"There really is a Place Called Baca County;
I think she's mighty fine;
She was good enough for my dad's kids;
Likewise she'll do for mine;
Her sunrises are all colors;
Her sunsets are all the same;
The only thing she needs more of;
Is a four letter word spelled R-A-I-N."
The JJ Cattle Company established itself in the region as a "Cattle Empire" from the late 1860's to 1917. Over 30,000 head of cattle, sheep and horses grazed on the 16,000 acres of land they owned between Campo and the Arkansas River. They ruled the open plains until homesteaders—or nesters, as cattlemen called them—migrated into the area.

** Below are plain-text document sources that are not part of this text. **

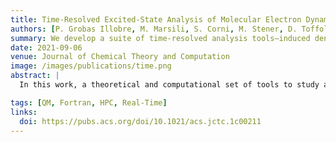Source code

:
 ```yaml
---
title: Time-Resolved Excited-State Analysis of Molecular Electron Dynamics by TDDFT and Bethe–Salpeter Equation Formalisms
authors: [P. Grobas Illobre, M. Marsili, S. Corni, M. Stener, D. Toffoli, E. Coccia]
summary: We develop a suite of time-resolved analysis tools—induced densities, differential PDOS, and transition contribution maps—combined with TDDFT and GW/BSE to track electron dynamics under ultrafast laser pulses. Applied to HBDI, DNQDI, LiCN, and Ag22, the approach reveals excited-state populations, charge transfer, and collective responses in real time, offering a robust framework to interpret ultrafast spectroscopy and electron dynamics
date: 2021-09-06
venue: Journal of Chemical Theory and Computation
image: /images/publications/time.png
abstract: |
  In this work, a theoretical and computational set of tools to study and analyze time-resolved electron dynamics in molecules, under the influence of one or more external pulses, is presented. By coupling electronic-structure methods with the resolution of the time-dependent Schrödinger equation, we developed and implemented the time-resolved induced density of the electronic wavepacket, the time-resolved formulation of the differential projection density of states (ΔPDOS), and of transition contribution map (TCM) to look at the single-electron orbital occupation and localization change in time. Moreover, to further quantify the possible charge transfer, we also defined the energy-integrated ΔPDOS and the fragment-projected TCM. We have used time-dependent density-functional theory (TDDFT), as implemented in ADF software, and the Bethe–Salpeter equation, as provided by MolGW package, for the description of the electronic excited states. This suite of postprocessing tools also provides the time evolution of the electronic states of the system of interest. To illustrate the usefulness of these postprocessing tools, excited-state populations have been computed for HBDI (the chromophore of GFP) and DNQDI molecules interacting with a sequence of two pulses. Time-resolved descriptors have been applied to study the time-resolved electron dynamics of HBDI, DNQDI, LiCN (being a model system for dipole switching upon highest occupied molecular orbital–lowest unoccupied molecular orbital (HOMO–LUMO) electronic excitation), and Ag22. The computational analysis tools presented in this article can be employed to help the interpretation of fast and ultrafast spectroscopies on molecular, supramolecular, and composite systems.

tags: [QM, Fortran, HPC, Real-Time]
links:
  doi: https://pubs.acs.org/doi/10.1021/acs.jctc.1c00211
---
```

For many years, the farmers and the cattlemen feuded, but eventually the prairies were fenced in, ending the days of the large cattle drives and open range.
The 1880's saw the first homesteaders in Baca County. At first they experienced good crops and a land boom followed with more than 6,000 settlers moving into the area. Thirteen new towns were established by 1888.
In 1889 drought struck and by 1893 only 700 people remained. The only remaining towns were Springfield, Stonington and Vilas.
During the period 1900-1920, new settlers
came to Baca County with years of better rainfall and rising crop prices because of WWI.
The early 1900's was a time of re-settlement for Southeast Colorado. Camp was founded in 1909. (Campo means field in Spanish).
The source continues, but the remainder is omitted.